Thermodynamic properties and thermal stability of ionic liquid-based nanofluids containing graphene as advanced heat transfer fluids for medium-to-high-temperature applications

Abstract

Here the experimental technique for measuring the thermal conductivity of nanofluids at the temperatures above 100 °C has been developed, and a systematic research on the thermodynamic properties including thermal conductivity, viscosity, specific heat and density, of the graphene-dispersed nanofluids based on the ionic liquid 1-hexyl-3-methylimidazolium tetrafluoroborate ([HMIM]BF4), has been conducted at the temperatures ranging from room temperature to around 200 °C. The thermal conductivity of the nanofluid containing graphene of as low as 0.06 wt% increases by 15.2%–22.9% as the tested temperature varies from 25 to 200 °C, as compared with that of the base fluid.

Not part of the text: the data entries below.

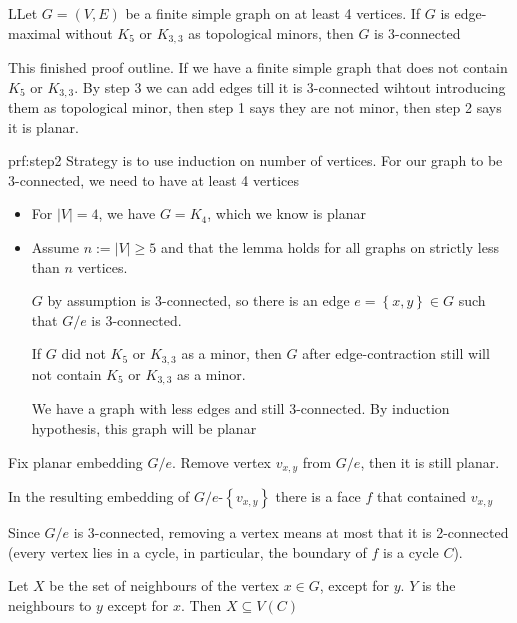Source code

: \par\bigskip
\begin{lem}
  LLet $G = (V,E)$ be a finite simple graph on at least 4 vertices. If $G$ is edge-maximal without $K_5$ or $K_{3,3}$ as topological minors, then $G$ is 3-connected 
\end{lem}
\par\bigskip
\noindent This finished proof outline. If we have a finite simple graph that does not contain $K_5$ or $K_{3,3}$. By step 3 we can add edges till it is 3-connected wihtout introducing them as topological minor, then step 1 says they are not minor, then step 2 says it is planar.
\newpage
\begin{prf}[Step 2]{prf:step2}
  Strategy is to use induction on number of vertices. For our graph to be 3-connected, we need to have at least 4 vertices
  \par\bigskip
  \begin{itemize}
    \item For $\left|V\right| = 4$, we have $G = K_4$, which we know is planar\par
    \item Assume $n:=\left|V\right|\geq 5$ and that the lemma holds for all graphs on strictly less than $n$ vertices.
      \par\bigskip
    \noindent $G$ by assumption is 3-connected, so there is an edge $e = \left\{x,y\right\}\in G$ such that $G/e$ is 3-connected.
    \par\bigskip
    \noindent If $G$ did not $K_5$ or $K_{3,3}$ as a minor, then $G$ after edge-contraction still will not contain $K_5$ or $K_{3,3}$ as a minor.
    \par\bigskip
    \noindent We have a graph with less edges and still 3-connected. By induction hypothesis, this graph will be planar 
  \end{itemize}
  \par\bigskip
  \noindent Fix planar embedding $G/e$. Remove vertex $v_{x,y}$  from $G/e$, then it is still planar.\par
  \noindent In the resulting embedding of $G/e$-$\left\{v_{x,y}\right\}$ there is a face $f$ that contained $v_{x,y}$
  \par\bigskip
  \noindent Since $G/e$ is 3-connected, removing a vertex means at most that it is 2-connected (every vertex lies in a cycle, in particular, the boundary of $f$ is a cycle $C$).
  \par\bigskip
  \noindent Let $X$ be the set of neighbours of the vertex $x\in G$, except for $y$. $Y$ is the neighbours to $y$ except for $x$. Then $X\subseteq V(C)$

\end{prf}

The viscosity of [HMIM]BF4 and its graphene-dispersed nanofluids dramatically decreases to 6.3 cp with the temperature increasing to 210 °C, which just favors their medium-to-high-temperature applications. The specific heat and density of the graphene-dispersed nanofluids exhibit a slight decrease as compared with those of [HMIM]BF4. It is found that the thermodynamic properties of [HMIM]BF4 and its GE-dispersed nanofluids are superior to those of the commercial heat transfer fluid Therminol VP-1. The thermogravimetric analysis shows that the initial decomposition temperature of the GE-dispersed nanofluids is very close to 440.6 °C of [HMIM]BF4, indicating that all of them possess good thermal stability. This novel class of fluids based on the ionic liquid shows great potential for use as advanced heat transfer fluids in medium- and high-temperature systems such as solar collectors.